Ты же умный парень, что ж ты такой дурной? 2-часть

 
               
 
Конечно, вот так просто взять и согласиться с бабушкой я никак не мог. Ну откуда ей знать какими они вырастут. А сказать можно что угодно. Язык без костей. Но, правду сказать, где - то в глубине  зародились у меня сомнения: готовы ли мои друзья стать строителями коммунизма? Дело в том, что  Борька воровал колхозную сахарную  свеклу, из которой его отец гнал самогон. Отец его и посылал за этой свеклой. Самому ему нельзя было: он  коммунист.  Если бы его поймали, то могли исключить из партии. Я это знал про Борьку, потому что сам ему помогал. Дело в том, что ходил он за свеклой совсем уже  потемну. Конечно,  идти одному в поле в полной темноте, искать  кагат из выкопанной  свеклы - страшновато.
 
  Я это понимал, и когда друг попросил составить ему компанию, согласился без вопросов. Даже вдвоем было как - то не очень. И темно, и  боязно,  что поймают - кагат - то находился на краю поля, совсем не далеко от колхозного двора. А там - сторожа... Ну, Борьку хоть отец посылал, а Воводя- он букву "л" не выговаривал - сам воровал деньги у родителей, которые те откладывали на постройку  нового  дома. Он покупал в магазине конфеты и пряники и угощал мальчишек, чтоб те с ним дружили. Ещё он боялся темноты и просил вечером провожать его домой, а за это давал деньги. И Борька, и мой старший брат Славик за проводы брали с него деньги. Мне это не нравилось, мне казалось - это не честно. Я об этом им сказал.
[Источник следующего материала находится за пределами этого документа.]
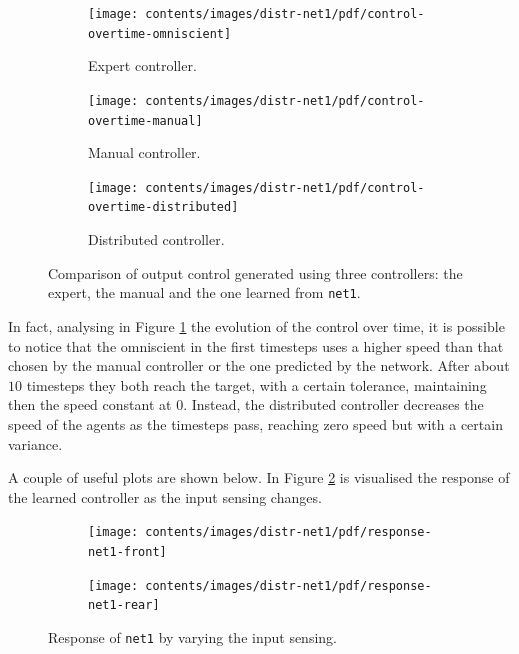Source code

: \begin{figure}[!htb]
	\centering
	\begin{subfigure}[h]{0.3\textwidth}
		\centering
		\texttt{[image: contents/images/distr-net1/pdf/control-overtime-omniscient]}%
		\caption{Expert controller.}
	\end{subfigure}
	\hfill
	\begin{subfigure}[h]{0.3\textwidth}
		\centering
		\texttt{[image: contents/images/distr-net1/pdf/control-overtime-manual]}%
		\caption{Manual controller.}
	\end{subfigure}
	\hfill
	\begin{subfigure}[h]{0.3\textwidth}
		\centering
		\texttt{[image: contents/images/distr-net1/pdf/control-overtime-distributed]}
		\caption{Distributed controller.}
	\end{subfigure}
	\caption[Evaluation of the control learned by \texttt{net1}.]{Comparison 
		of output control generated using three controllers: the expert, the manual 
		and the one learned from \texttt{net1}.}
	\label{fig:net1control}
\end{figure}

In fact, analysing in Figure \ref{fig:net1control} the evolution of the control over 
time, it is possible to notice that the omniscient in the first timesteps uses a 
higher speed than that chosen by the manual controller or the one predicted by 
the network. After about $10$ timesteps they both reach the target, with a 
certain tolerance, maintaining then the speed constant at $0$. Instead, the 
distributed controller decreases the speed of the agents as the timesteps pass, 
reaching zero speed but with a certain variance.

A couple of useful plots are shown below. In Figure \ref{fig:net1responsesensors} 
is visualised the response of the learned controller as the input sensing changes. 
\begin{figure}[!htb]
	\centering
	\begin{subfigure}[h]{0.49\textwidth}
		\centering
		\texttt{[image: contents/images/distr-net1/pdf/response-net1-front]}%
	\end{subfigure}
	\hfill
	\begin{subfigure}[h]{0.49\textwidth}
		\centering
		\texttt{[image: contents/images/distr-net1/pdf/response-net1-rear]}
	\end{subfigure}
	\caption[Response of \texttt{net1} by varying the input sensing.]{Response of 
		\texttt{net1} by varying the input sensing.}
	\label{fig:net1responsesensors}
\end{figure}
 Борька  был на два года старше меня, но он со мной согласился. Он признался, что ему и самому это не очень по душе. Славик же никогда меня не слушал. "Если он трус, то пусть платит деньги, а я не обязан его провожать"- был его ответ. Конечно, Воводя  боялся темноты, но он был друг. Сам я никогда с него денег не брал, хотя провожал часто. Мы с ним дружили давно. Как - то даже я с ним ходил к его бабушке, которая жила далеко от нас.  Надо было отнести ей какое - то лекарство и Воводя попросил составить ему компанию. Я согласился. Бабушка его жила на центральной улице, в сторону кладбища.  Встретила она нас очень приветливо, угощала оладушками с вареньем и ещё вручила нам по конфетке в  светло - зелёной обёртке, с названием "барбарис".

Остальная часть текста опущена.